▸ **WHAT IS BEING ASKED**
Every line of the records below that holds the word "WSSE" belongs in the answer.

Records drawn from a dataset

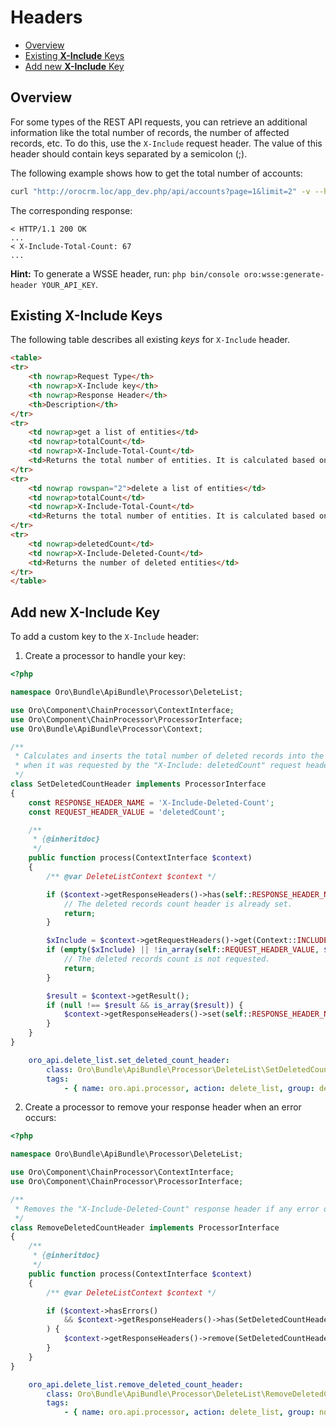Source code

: # Headers

 - [Overview](#overview)
 - [Existing **X-Include** Keys](#existing-x-include-keys)
 - [Add new **X-Include** Key](#add-new-x-include-key)

## Overview

For some types of the REST API requests, you can retrieve an additional information like the total number of records, the number of affected records, etc. To do this, use the `X-Include` request header. The value of this header should contain keys separated by a semicolon (;).

The following example shows how to get the total number of accounts:

```bash
curl "http://orocrm.loc/app_dev.php/api/accounts?page=1&limit=2" -v --header "X-Include:totalCount" --header "X-WSSE:..."
```

The corresponding response:

```
< HTTP/1.1 200 OK
...
< X-Include-Total-Count: 67
...
```

**Hint:** To generate a WSSE header, run: `php bin/console oro:wsse:generate-header YOUR_API_KEY`.

## Existing X-Include Keys

The following table describes all existing *keys* for `X-Include` header.

```html
<table>
<tr>
    <th nowrap>Request Type</th>
    <th nowrap>X-Include key</th>
    <th nowrap>Response Header</th>
    <th>Description</th>
</tr>
<tr>
	<td nowrap>get a list of entities</td>
	<td nowrap>totalCount</td>
	<td nowrap>X-Include-Total-Count</td>
	<td>Returns the total number of entities. It is calculated based on input filters.</td>
</tr>
<tr>
	<td nowrap rowspan="2">delete a list of entities</td>
	<td nowrap>totalCount</td>
	<td nowrap>X-Include-Total-Count</td>
	<td>Returns the total number of entities. It is calculated based on input filters.</td>
</tr>
<tr>
	<td nowrap>deletedCount</td>
	<td nowrap>X-Include-Deleted-Count</td>
	<td>Returns the number of deleted entities</td>
</tr>
</table>
```

## Add new X-Include Key

To add a custom key to the `X-Include` header:

1. Create a processor to handle your key:

```php
<?php

namespace Oro\Bundle\ApiBundle\Processor\DeleteList;

use Oro\Component\ChainProcessor\ContextInterface;
use Oro\Component\ChainProcessor\ProcessorInterface;
use Oro\Bundle\ApiBundle\Processor\Context;

/**
 * Calculates and inserts the total number of deleted records into the "X-Include-Deleted-Count" response header
 * when it was requested by the "X-Include: deletedCount" request header.
 */
class SetDeletedCountHeader implements ProcessorInterface
{
    const RESPONSE_HEADER_NAME = 'X-Include-Deleted-Count';
    const REQUEST_HEADER_VALUE = 'deletedCount';

    /**
     * {@inheritdoc}
     */
    public function process(ContextInterface $context)
    {
        /** @var DeleteListContext $context */

        if ($context->getResponseHeaders()->has(self::RESPONSE_HEADER_NAME)) {
            // The deleted records count header is already set.
            return;
        }

        $xInclude = $context->getRequestHeaders()->get(Context::INCLUDE_HEADER);
        if (empty($xInclude) || !in_array(self::REQUEST_HEADER_VALUE, $xInclude, true)) {
            // The deleted records count is not requested.
            return;
        }

        $result = $context->getResult();
        if (null !== $result && is_array($result)) {
            $context->getResponseHeaders()->set(self::RESPONSE_HEADER_NAME, count($result));
        }
    }
}
```

```yaml
    oro_api.delete_list.set_deleted_count_header:
        class: Oro\Bundle\ApiBundle\Processor\DeleteList\SetDeletedCountHeader
        tags:
            - { name: oro.api.processor, action: delete_list, group: delete_data, priority: -10 }
```

2. Create a processor to remove your response header when an error occurs:

```php
<?php

namespace Oro\Bundle\ApiBundle\Processor\DeleteList;

use Oro\Component\ChainProcessor\ContextInterface;
use Oro\Component\ChainProcessor\ProcessorInterface;

/**
 * Removes the "X-Include-Deleted-Count" response header if any error occurs.
 */
class RemoveDeletedCountHeader implements ProcessorInterface
{
    /**
     * {@inheritdoc}
     */
    public function process(ContextInterface $context)
    {
        /** @var DeleteListContext $context */

        if ($context->hasErrors()
            && $context->getResponseHeaders()->has(SetDeletedCountHeader::RESPONSE_HEADER_NAME)
        ) {
            $context->getResponseHeaders()->remove(SetDeletedCountHeader::RESPONSE_HEADER_NAME);
        }
    }
}
```

```yaml
    oro_api.delete_list.remove_deleted_count_header:
        class: Oro\Bundle\ApiBundle\Processor\DeleteList\RemoveDeletedCountHeader
        tags:
            - { name: oro.api.processor, action: delete_list, group: normalize_result, priority: 100 }
```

▸ **RESPONSE TO THIS EXERCISE**
curl "http://orocrm.loc/app_dev.php/api/accounts?page=1&limit=2" -v --header "X-Include:totalCount" --header "X-WSSE:..."
**Hint:** To generate a WSSE header, run: `php bin/console oro:wsse:generate-header YOUR_API_KEY`.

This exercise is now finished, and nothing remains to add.